_Problem to solve_.
Whenever a line of the records below contains the word "github", copy that line.

_Supplied entries_.
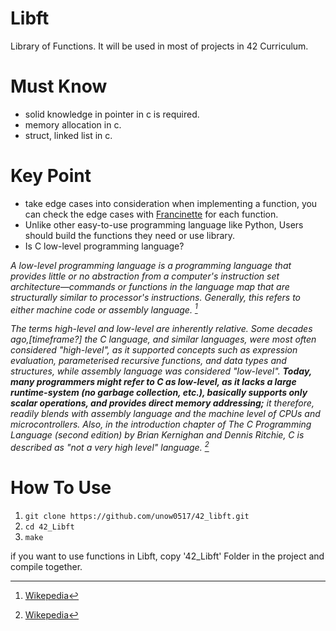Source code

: # Libft
Library of Functions. It will be used in most of projects in 42 Curriculum.

# Must Know
* solid knowledge in pointer in c is required.
* memory allocation in c.
* struct, linked list in c.

# Key Point
* take edge cases into consideration when implementing a function, you can check the edge cases  with [Francinette](https://github.com/xicodomingues/francinette) for each function.
* Unlike other easy-to-use programming language like Python, Users should build the functions they need or use library.
* Is C low-level programming language?

*A low-level programming language is a programming language that provides little or no abstraction from a computer's instruction set architecture—commands or functions in the language map that are structurally similar to processor's instructions. Generally, this refers to either machine code or assembly language. [^1]*
<br/>

*The terms high-level and low-level are inherently relative. Some decades ago,[timeframe?] the C language, and similar languages, were most often considered "high-level", as it supported concepts such as expression evaluation, parameterised recursive functions, and data types and structures, while assembly language was considered "low-level". **Today, many programmers might refer to C as low-level, as it lacks a large runtime-system (no garbage collection, etc.), basically supports only scalar operations, and provides direct memory addressing;** it therefore, readily blends with assembly language and the machine level of CPUs and microcontrollers. Also, in the introduction chapter of The C Programming Language (second edition) by Brian Kernighan and Dennis Ritchie, C is described as "not a very high level" language. [^2]*

# How To Use
1. `git clone https://github.com/unow0517/42_libft.git`
2. `cd 42_Libft`
3. `make`

if you want to use functions in Libft, copy '42_Libft' Folder in the project and compile together.

[^1]:[Wikepedia](https://en.wikipedia.org/wiki/Low-level_programming_language)
[^2]:[Wikepedia](https://en.wikipedia.org/wiki/High-level_programming_language#cite_note-10)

_Response to the exercise_.
* take edge cases into consideration when implementing a function, you can check the edge cases  with [Francinette](https://github.com/xicodomingues/francinette) for each function.
1. `git clone https://github.com/unow0517/42_libft.git`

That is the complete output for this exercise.